Introduced June 1981
When Texas Instruments (often known as just “TI”) entered the home computer, it wasn’t a typical player. Most machines were made by startups, or companies that had specialised in calculators and electronic games. Instead, TI was a massive and long-established electronics manufacturer which could trace its origins back to the 1930s, and by 1981 it was the largest semiconductor company in the world.
Rivals such as Motorola were happy to supply all the important bits and bobs to go into these new microcomputers, but that was as far as it went. However, TI chose to leverage its considerable expertise in silicon to try to carve out a slice of the market for itself.
In 1979 TI launched the TI-99/4, based on the 16-bit Texas Instruments TMS9000 CPU. The TI-99/4 was expensive, had a horrible keyboard and was limited in expansion capabilities. Two years later, TI fixed many of these issues with the improved TI-99/4A with a massively improved keyboard, clever expansion system and – crucially – a price tag that was half that of the original. The TI-99/4A looked promising to consumers, and sales started to take off.
It was a good-looking machine, with plenty of brushed aluminium and black which was in line with the aesthetics of the time.
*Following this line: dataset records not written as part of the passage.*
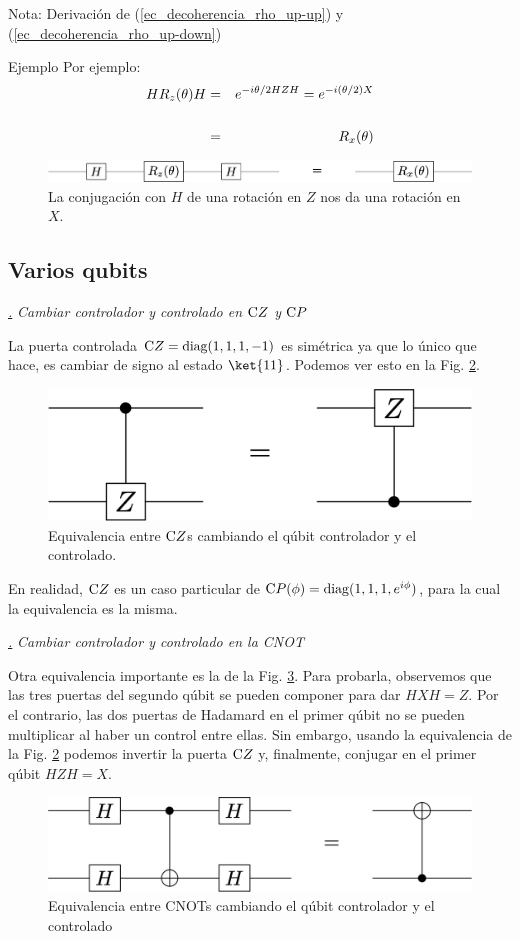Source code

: \documentclass[a4paper,11pt]{book} %
\numberwithin{equation}{chapter}
\newcommand{\cg}[1]{{\rm C}#1}
\def\subsubiContadorIt{\par\addtocounter{subsubsection}{1}\underline{\it\thesubsubsection.}\hskip0.5cm \setcounter{subsubsubsectionIt}{0}}
\newcommand{\SubsubiIt}[1]{
		\subsubiContadorIt \textit{#1}
	}
\newcounter{subsubsubsectionIt}[subsubsection]
\begin{document}
\begin{mybox_blue}{Nota: Derivación de (\ref{ec_decoherencia_rho_up-up}) y  (\ref{ec_decoherencia_rho_up-down})}
	\begin{mybox_green}{Ejemplo}
	Por ejemplo:
	\begin{eqnarray*}
	H R_z(\theta) H &=& e^{-i \theta/2 HZH} =  e^{-i (\theta/2) X} \\ \rule{0mm}{8mm}
	&=& R_x(\theta)
	\end{eqnarray*}
		\begin{figure}[H]
		\centering 
		\includegraphics[width=0.70\linewidth]{Figuras/Fig_elementos_HRzHconjugation}
		\caption{La conjugación con $H$ de una rotación en $Z$ nos da una rotación en $X$.}
		\label{Fig_elementos_HRzHconjugation}
		\end{figure}
	\end{mybox_green}
	

        \subsection{Varios qubits}

			\SubsubiIt{Cambiar controlador y controlado en $\cg{Z}$ y $\cg{P}$}

La puerta  controlada $\cg{Z} =  {\rm diag}(1,1,1,-1)$   es simétrica ya que lo único que hace, es cambiar de signo al estado $\ket{11}$. Podemos ver esto en la Fig. \ref{Fig_elementos_Equiv_Z}.
	\begin{figure}[H]
	\centering 
	\includegraphics[width=0.35\linewidth]{Figuras/Fig_elementos_Equiv_Z}
	\caption{Equivalencia entre $\cg{Z}$s cambiando el qúbit controlador y el controlado.}
	\label{Fig_elementos_Equiv_Z}
	\end{figure}
 En realidad, $\cg{Z}$ es un caso particular de   $\cg{P(\phi)} = {\rm diag} (1,1,1, e^{i\phi})$, para la cual la equivalencia es la misma. 


			\SubsubiIt{Cambiar controlador y controlado en la CNOT} 
			
Otra equivalencia importante es la de la Fig. \ref{Fig_elementos_Equiv_HH}. Para probarla, observemos que las tres puertas del segundo qúbit se pueden componer para dar $HXH=Z$. Por el contrario, las dos puertas de Hadamard en el primer qúbit no se pueden multiplicar al haber un control entre ellas. Sin embargo, usando la  equivalencia de la Fig. \ref{Fig_elementos_Equiv_Z} podemos invertir la puerta $\cg{Z}$ y, finalmente, conjugar en el primer qúbit $HZH=X$.
	\begin{figure}[H]
	\centering 
	\includegraphics[width=0.45\linewidth]{Figuras/Fig_elementos_Equiv_HH}
	\caption{Equivalencia entre CNOTs cambiando el qúbit controlador y el controlado}
	\label{Fig_elementos_Equiv_HH}
	\end{figure}



\end{mybox_blue}
\end{document}
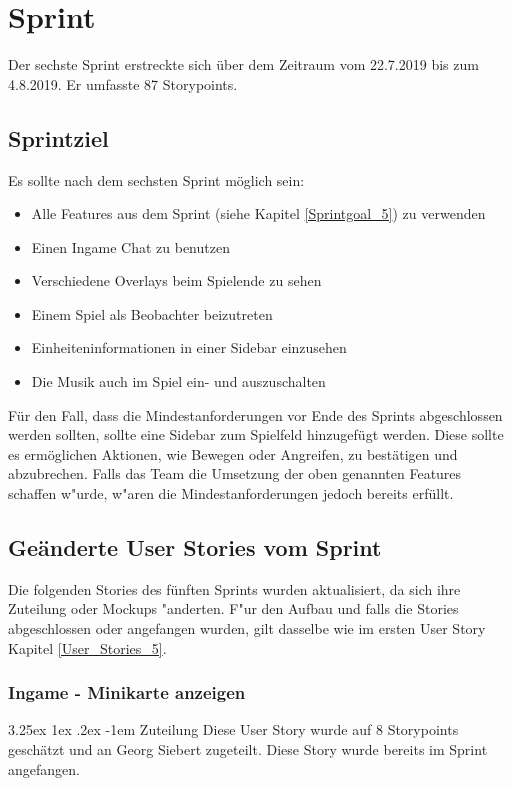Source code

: \documentclass[12pt, titlepage]{scrartcl}
\makeatletter
\newcommand{\RN}[1]{%
	\textup{\uppercase\expandafter{\romannumeral#1}}%
}
\renewcommand\paragraph{\@startsection{paragraph}{5}{\z@}%
  {3.25ex \@plus1ex \@minus.2ex}%
  {-1em}%
  {\normalfont\normalsize\bfseries}}
\makeatother
\begin{document}
    \section{Sprint \RN{6}}
    	Der sechste Sprint erstreckte sich \"uber dem Zeitraum vom 22.7.2019 bis zum 4.8.2019. Er umfasste 87 Storypoints.
    	\subsection{Sprintziel}
    		Es sollte nach dem sechsten Sprint m\"oglich sein:
    		\begin{itemize}
    			\item Alle Features aus dem Sprint \RN{5} (siehe Kapitel \ref{Sprintgoal_5}) zu verwenden
    			\item Einen Ingame Chat zu benutzen
    			\item Verschiedene Overlays beim Spielende zu sehen
    			\item Einem Spiel als Beobachter beizutreten
    			\item Einheiteninformationen in einer Sidebar einzusehen
    			\item Die Musik auch im Spiel ein- und auszuschalten
    		\end{itemize}
    		F\"ur den Fall, dass die Mindestanforderungen vor Ende des Sprints abgeschlossen werden sollten, sollte eine Sidebar zum Spielfeld hinzugef\"ugt werden. Diese sollte es erm\"oglichen Aktionen, wie Bewegen oder Angreifen, zu best\"atigen und abzubrechen. Falls das Team die Umsetzung der oben genannten Features schaffen w"urde, w"aren die Mindestanforderungen jedoch bereits erf\"ullt.
    	\subsection{Ge\"anderte User Stories vom Sprint \RN{5}}
    		Die folgenden Stories des f\"unften Sprints wurden aktualisiert, da sich ihre Zuteilung oder Mockups "anderten. F"ur den Aufbau und falls die Stories abgeschlossen oder angefangen wurden, gilt dasselbe wie im ersten User Story Kapitel \ref{User_Stories_5}.
    		\subsubsection{Ingame - Minikarte anzeigen} \label{changed_user_story_minimap}
    			 \paragraph{Zuteilung}
    				Diese User Story wurde auf 8 Storypoints gesch\"atzt und an Georg Siebert zugeteilt. Diese Story wurde bereits im Sprint \RN{5} angefangen.
\end{document}
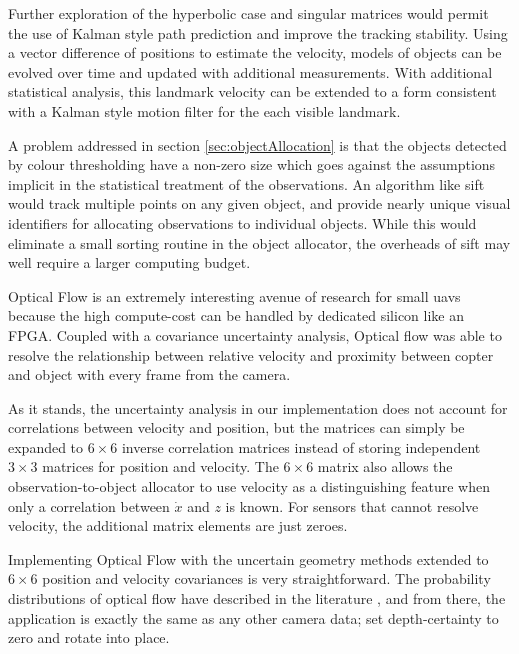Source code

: \documentclass[a4paper, 11pt, titlepage]{article}
\begin{document}
  Further exploration of the hyperbolic case and singular matrices would permit the use of Kalman style path prediction and improve the tracking stability.
  Using a vector difference of positions to estimate the velocity, models of objects can be evolved over time and updated with additional measurements.  With additional statistical analysis, this landmark velocity can be extended to a form consistent with a Kalman style motion filter for the each visible landmark.

  A problem addressed in section \ref{sec:objectAllocation} is that the objects detected by colour thresholding have a non-zero size which goes against the assumptions implicit in the statistical treatment of the observations.  An algorithm like \gls{sift} would track multiple points on any given object, and provide nearly unique visual identifiers for allocating observations to individual objects.  While this would eliminate a small sorting routine in the object allocator, the overheads of \gls{sift} may well require a larger computing budget.

  Optical Flow is an extremely interesting avenue of research for small \glspl{uav} because the high compute-cost can be handled by dedicated silicon like an FPGA.  Coupled with a covariance uncertainty analysis, Optical flow was able to resolve the relationship between relative velocity and proximity between copter and object with every frame from the camera.  
  
  As it stands, the uncertainty analysis in our implementation does not account for correlations between velocity and position, but the matrices can simply be expanded to \(6\times6\) inverse correlation matrices instead of storing independent \(3\times3\) matrices for position and velocity.  The \(6\times6\) matrix also allows the observation-to-object allocator to use velocity as a distinguishing feature when only a correlation between \(\dot{x}\) and \(z\) is known.  For sensors that cannot resolve velocity, the additional matrix elements are just zeroes.

  Implementing Optical Flow with the uncertain geometry methods extended to \(6\times6\) position and velocity covariances is very straightforward. The probability distributions of optical flow have described in the literature \cite{FlowUncert}, and from there, the application is exactly the same as any other camera data; set depth-certainty to zero and rotate into place. 


\end{document}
It wasn’t cheap, but the 4A’s price ticket of $525 was at least competitive unlike the 4. The graphics and sound were amongst the best in its class, so initially at least it seemed like a compelling proposition.
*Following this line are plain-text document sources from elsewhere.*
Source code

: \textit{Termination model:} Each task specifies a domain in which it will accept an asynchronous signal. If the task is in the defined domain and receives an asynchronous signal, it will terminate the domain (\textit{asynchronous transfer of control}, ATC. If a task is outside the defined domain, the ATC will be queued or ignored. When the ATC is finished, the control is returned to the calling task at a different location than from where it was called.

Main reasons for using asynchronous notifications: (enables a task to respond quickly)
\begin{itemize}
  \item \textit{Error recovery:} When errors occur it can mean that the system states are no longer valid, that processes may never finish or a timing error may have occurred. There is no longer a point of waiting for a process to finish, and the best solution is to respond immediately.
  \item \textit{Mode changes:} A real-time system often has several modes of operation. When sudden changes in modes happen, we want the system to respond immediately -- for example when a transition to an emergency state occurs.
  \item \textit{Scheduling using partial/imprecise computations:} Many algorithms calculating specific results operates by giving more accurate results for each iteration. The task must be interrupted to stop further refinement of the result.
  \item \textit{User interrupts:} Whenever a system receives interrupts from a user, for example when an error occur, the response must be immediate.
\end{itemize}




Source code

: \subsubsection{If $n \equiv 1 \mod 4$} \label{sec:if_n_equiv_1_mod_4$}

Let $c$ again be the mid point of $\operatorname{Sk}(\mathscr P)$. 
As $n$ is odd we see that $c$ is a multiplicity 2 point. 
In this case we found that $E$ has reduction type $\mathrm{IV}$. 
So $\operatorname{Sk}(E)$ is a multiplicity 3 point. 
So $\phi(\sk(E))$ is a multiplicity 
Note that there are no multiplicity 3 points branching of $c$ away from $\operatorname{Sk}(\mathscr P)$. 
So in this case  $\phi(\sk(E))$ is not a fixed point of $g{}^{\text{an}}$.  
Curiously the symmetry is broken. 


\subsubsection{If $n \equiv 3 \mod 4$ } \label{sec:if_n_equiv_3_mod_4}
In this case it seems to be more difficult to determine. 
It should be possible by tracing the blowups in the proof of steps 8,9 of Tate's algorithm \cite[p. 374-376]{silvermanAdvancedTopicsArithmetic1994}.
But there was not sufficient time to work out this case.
|Texas Instruments TI-99/4A|
At its heart was the TMS9000 CPU, a sophisticated beast that was essentially a 1970s Texas TI-990 minicomputer on a single chip. It should have allowed the 99/4A to be one of the most powerful microcomputers on the market, but instead it was a major source of problems. Because building a full 16-bit system would be prohibitively expensive, almost all the internal architecture is just 8-bit which negated the possible performance impact. More difficult still was the fact that the 16-bit CPU’s instruction set was twice as memory hungry as a contemporary 8-bit CPU.
To get around this, TI essentially created an 8-bit virtual machine using an intermediate language called GPL. This made coding more efficient and was a technically advanced technique, but the processing limitations of the hardware meant that all of this sophistication created a computer that was significantly slower than its 8-bit rivals, despite running with a 16-bit core.
No computer of the era was perfect though, so the TI-99/4A wasn’t disadvantaged as much as you might think. But there were other problems – and the main one was software. TI were reluctant to share information about the platform with independent developers, instead TI wanted to produce the bulk of the software and peripherals for the 99/4A themselves – and thus profit from them. In truth, the TI-99/4A was probably better than most offerings but it was much weaker than the likes of the venerable Apple II or the upstart Commodore VIC-20.
But there was trouble brewing, and it was the Commodore VIC-20 which would deliver it in a giant tankard with a single raised finger painted on the side. Commodore’s boss – the legendary Jack Tramiel – loathed TI for nearly bankrupting his business during the pocket calculator wars of the 1970s. The VIC-20 ran on the 8-bit 6502 CPU (built by Commodore subsidiary MOS Technology) which was cheap, fast and well understood by programmers. The VIC-20 wasn’t as sophisticated as the TI-99/4A, but it was about half the price… at first.
Tramiel dropped the price of the VIC-20, TI followed suit. A price war emerged with both Commodore and TI dropping the prices until both units were shipping at less than $100. TI was haemorrhaging cash at this price point, but sales were good and it thought it could make the money back on software and peripherals. It couldn’t. TI started to lose hundreds of millions of dollars in this price war, driving the whole corporation into a sea of red ink. Even cost-cutting in production couldn’t turn it around – late 99/4As swapping to a cheaper beige case rather than the snazzy aluminium-and-steel one.
|Late model fully-expanded TI-99/4A|
TI couldn’t sustain these losses, and in late 1983 it announced that the TI-99/4A would be discontinued. Production ended in the spring on 1984 and TI cancelled the interesting TI-99/2 and TI-99/8 systems that it was working on. Instead TI switched its efforts to 8088-based PCs running DOS, machines that were better than the IBM PC but weren’t IBM PC-compatible. In retrospect this was not a winning market strategy either. On and off TI stuck with the PC business, coming up with the TravelMate line of laptops which were quite successful, but TI sold their PC business to Acer in 1997.
Ultimately TI went back to concentrating on making the components that make the world go around apart from one consumer product – calculators. Yes, the product that so ired Jack Tramiel is still a profitable line for TI and outlasted the Company that dared to challenge it.